For this reason, the case of United States v. Ammidown, 162 U.S.App.D.C. 28, 497 F.2d 615 (1973), relied upon by the majority for its pronouncement, is inappo-site. That case arose under circumstances where the trial court and the United States Attorney differed as to how the interests of the prosecution would best be served. At issue there was whether a bargaining agreement laboriously worked out by the prosecutor because of the need to bring another felon to justice, could be rejected by the court solely because of its conclusion that the defendant should receive the greater punishment. This required consideration, inter alia, of the respective roles of the court and the prosecutor in dismissals pursuant to Federal Rule 48(a).3 In setting standards for the harmonization of such roles, Judge Leventhal, speaking for the appellate court, specifically noted that he was “passing any discussion of fairness to the defense, since it is not directly involved in the case at bar . . ..” Id. at 35, 497 F.2d at 622.
In the instant case, the trial court told the appellant that because of the circumstances involving the commencement and direction of trial, the plea had been rejected for appellant’s protection. While expressed belatedly, it is confirmation of what appears apparent from the record— that there was a sound and reasoned exercise of discretion made in fairness to the defense. I see no reason to remand this case, over the opposition of the government, for reconsideration of a proffered guilty plea by a reluctant appellant.4
*153As to the remaining issue, because I am persuaded that we should be loath to carve out exceptions to the right of representation by counsel, I concur in the holding that this case must be remanded for sentencing in the presence of counsel.5
. See United States v. Ammidown, 162 U.S. App.D.C. 28, 497 F.2d 615 (1973), discussed at p. 152, infra.
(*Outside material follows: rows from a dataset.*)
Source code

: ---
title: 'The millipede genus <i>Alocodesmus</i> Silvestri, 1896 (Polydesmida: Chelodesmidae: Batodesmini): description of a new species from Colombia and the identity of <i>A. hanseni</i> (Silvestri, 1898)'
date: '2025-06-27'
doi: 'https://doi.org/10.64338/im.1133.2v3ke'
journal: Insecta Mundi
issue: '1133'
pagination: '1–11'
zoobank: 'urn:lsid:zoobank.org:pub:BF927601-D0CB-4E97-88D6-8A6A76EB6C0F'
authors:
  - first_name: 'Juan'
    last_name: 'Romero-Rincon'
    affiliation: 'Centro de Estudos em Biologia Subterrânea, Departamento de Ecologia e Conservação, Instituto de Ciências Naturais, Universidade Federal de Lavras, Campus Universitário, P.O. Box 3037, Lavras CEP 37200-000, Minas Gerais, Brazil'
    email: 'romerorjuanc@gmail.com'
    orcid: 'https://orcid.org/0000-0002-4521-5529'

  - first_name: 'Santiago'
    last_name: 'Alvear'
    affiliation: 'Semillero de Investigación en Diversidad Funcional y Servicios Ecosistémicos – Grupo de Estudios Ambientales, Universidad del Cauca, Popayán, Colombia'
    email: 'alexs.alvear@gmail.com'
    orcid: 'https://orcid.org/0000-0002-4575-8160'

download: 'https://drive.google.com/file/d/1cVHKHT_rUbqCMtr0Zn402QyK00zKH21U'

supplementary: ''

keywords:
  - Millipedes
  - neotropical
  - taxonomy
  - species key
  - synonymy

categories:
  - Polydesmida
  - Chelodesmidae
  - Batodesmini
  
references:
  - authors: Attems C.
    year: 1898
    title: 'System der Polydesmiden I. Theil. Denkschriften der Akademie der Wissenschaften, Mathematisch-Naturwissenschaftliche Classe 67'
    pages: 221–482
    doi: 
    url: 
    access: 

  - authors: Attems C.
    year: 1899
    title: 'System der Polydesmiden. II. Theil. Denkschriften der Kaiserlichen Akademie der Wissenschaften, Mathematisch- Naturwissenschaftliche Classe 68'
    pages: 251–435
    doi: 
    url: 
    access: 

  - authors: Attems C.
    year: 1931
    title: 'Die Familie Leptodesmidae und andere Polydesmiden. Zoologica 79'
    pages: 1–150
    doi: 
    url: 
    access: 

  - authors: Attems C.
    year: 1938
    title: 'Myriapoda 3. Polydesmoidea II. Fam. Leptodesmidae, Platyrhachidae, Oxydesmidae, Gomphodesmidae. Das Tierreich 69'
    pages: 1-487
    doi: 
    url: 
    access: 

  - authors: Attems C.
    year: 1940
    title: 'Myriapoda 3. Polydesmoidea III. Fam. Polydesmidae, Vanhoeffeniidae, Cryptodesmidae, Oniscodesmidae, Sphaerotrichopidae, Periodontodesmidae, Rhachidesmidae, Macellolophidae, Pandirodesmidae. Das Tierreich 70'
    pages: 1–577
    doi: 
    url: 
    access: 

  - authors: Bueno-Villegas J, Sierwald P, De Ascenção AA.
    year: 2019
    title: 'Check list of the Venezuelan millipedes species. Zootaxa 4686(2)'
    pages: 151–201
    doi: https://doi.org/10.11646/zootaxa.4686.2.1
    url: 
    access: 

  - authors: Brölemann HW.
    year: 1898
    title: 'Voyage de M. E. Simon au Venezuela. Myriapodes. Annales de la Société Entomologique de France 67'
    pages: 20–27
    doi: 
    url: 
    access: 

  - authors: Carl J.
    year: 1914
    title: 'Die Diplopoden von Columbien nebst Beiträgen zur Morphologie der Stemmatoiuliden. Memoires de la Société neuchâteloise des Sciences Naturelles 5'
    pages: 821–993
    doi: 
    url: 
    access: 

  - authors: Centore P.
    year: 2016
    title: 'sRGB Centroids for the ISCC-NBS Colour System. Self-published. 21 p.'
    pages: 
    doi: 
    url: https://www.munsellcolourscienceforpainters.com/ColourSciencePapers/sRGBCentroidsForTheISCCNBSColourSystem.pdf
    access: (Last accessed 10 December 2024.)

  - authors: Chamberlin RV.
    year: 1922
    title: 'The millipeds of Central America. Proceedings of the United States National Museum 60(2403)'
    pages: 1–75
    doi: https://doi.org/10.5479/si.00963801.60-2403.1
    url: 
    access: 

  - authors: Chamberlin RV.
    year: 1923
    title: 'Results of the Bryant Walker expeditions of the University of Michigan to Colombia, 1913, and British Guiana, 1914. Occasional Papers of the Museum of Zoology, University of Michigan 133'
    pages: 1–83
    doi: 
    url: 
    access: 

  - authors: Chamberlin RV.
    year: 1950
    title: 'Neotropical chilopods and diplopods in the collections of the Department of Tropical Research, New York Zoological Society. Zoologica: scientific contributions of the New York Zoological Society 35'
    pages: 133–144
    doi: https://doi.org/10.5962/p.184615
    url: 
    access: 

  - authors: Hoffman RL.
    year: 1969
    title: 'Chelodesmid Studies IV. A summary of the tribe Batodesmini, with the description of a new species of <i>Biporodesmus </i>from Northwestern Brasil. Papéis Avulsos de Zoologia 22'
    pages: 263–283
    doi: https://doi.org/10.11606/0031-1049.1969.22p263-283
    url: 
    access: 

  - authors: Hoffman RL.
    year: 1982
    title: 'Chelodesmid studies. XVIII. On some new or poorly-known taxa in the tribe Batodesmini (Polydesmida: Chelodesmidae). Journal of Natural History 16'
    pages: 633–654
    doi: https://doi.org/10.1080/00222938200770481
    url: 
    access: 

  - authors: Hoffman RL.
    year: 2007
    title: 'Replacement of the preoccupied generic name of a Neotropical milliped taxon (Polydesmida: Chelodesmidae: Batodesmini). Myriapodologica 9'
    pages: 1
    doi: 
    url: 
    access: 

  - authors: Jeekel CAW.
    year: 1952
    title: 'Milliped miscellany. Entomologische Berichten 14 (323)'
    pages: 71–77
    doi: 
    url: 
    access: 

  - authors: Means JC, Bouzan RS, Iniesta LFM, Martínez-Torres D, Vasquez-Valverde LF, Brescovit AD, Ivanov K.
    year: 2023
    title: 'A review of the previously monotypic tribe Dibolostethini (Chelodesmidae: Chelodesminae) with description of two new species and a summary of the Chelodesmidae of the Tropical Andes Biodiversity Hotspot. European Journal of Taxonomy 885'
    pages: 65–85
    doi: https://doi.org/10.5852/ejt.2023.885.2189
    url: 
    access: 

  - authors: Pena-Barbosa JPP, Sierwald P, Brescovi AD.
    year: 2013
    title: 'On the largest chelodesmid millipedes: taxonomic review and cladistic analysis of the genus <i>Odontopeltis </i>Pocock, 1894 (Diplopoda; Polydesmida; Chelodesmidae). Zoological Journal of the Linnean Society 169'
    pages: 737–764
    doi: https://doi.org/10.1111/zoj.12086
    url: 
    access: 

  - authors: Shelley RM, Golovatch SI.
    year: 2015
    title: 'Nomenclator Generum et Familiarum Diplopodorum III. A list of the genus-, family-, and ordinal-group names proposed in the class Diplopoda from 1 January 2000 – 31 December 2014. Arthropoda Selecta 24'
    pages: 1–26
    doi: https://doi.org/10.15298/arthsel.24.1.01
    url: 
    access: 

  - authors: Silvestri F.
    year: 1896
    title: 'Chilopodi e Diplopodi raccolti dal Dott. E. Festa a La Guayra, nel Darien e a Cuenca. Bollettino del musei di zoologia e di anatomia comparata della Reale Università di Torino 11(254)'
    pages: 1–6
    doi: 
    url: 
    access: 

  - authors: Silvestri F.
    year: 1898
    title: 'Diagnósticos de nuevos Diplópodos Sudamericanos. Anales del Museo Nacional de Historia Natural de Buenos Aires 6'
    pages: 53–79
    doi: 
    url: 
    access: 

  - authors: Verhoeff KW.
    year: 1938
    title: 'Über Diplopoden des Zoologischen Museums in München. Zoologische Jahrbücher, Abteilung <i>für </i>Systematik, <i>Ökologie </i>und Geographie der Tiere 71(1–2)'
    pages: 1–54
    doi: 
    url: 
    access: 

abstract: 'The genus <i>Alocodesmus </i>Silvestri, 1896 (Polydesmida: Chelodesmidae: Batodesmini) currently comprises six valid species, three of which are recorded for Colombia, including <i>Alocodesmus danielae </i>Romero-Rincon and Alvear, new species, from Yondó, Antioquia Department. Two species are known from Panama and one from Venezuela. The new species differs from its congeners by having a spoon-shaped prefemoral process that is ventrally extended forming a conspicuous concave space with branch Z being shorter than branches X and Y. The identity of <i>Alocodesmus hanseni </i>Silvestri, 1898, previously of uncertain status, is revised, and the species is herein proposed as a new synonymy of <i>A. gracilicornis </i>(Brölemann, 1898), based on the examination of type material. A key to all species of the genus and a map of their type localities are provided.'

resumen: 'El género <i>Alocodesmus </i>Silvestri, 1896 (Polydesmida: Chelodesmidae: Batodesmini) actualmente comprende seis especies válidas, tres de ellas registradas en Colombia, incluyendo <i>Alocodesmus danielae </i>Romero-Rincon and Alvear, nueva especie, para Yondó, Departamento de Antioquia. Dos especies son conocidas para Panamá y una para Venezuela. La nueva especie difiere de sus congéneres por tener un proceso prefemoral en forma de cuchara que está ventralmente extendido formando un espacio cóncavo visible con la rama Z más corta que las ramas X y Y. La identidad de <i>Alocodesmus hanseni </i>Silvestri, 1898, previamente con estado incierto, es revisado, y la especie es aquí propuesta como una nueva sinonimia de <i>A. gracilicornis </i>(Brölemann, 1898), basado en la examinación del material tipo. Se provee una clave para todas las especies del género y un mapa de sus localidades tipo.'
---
. The government argues in this court that the “record adequately demonstrates that the trial court did not abuse its discretion in refusing to accept appellant’s plea in the midst of the trial.”
. Fed.R.Crim.P. 48(a) provides that:
The Attorney General or the United States attorney may by leave of court file a dismissal of an indictment, information or complaint and the prosecution shall thereupon terminate. Such a dismissal may not be filed during the trial without the consent of the defendant.
. This court has been informed by counsel that appellant, who is now serving a sentence for murder, has indicated that he would not accept a plea bargain in this case upon remand.
Conviction on one of the two counts to which appellant would have entered the plea — -the unlawful entry count — was vacated by the trial judge. I question that it would be “permissible” now to accept a guilty plea to this charge.
. I note that the availability of programs for the treatment and rehabilitation of narcotic addicts has necessitated bifurcated sentencing proceedings to permit the determination of a defendant’s eligibility for such programs. Thus there is authority that the initial hearing constitutes the “imposition of sentence” and that the defendant may waive even his own presence at the second stage where he has been heard initially, requests treatment, and does not challenge the bargain made with the court nor the findings of the agency with regard to such treatment. United States v. Curtis, 523 F.2d 1134 (D.G.Cir.1975). That case is distinguishable, however, as arising under 18 U.S.C. § 4251 et seg. (1970).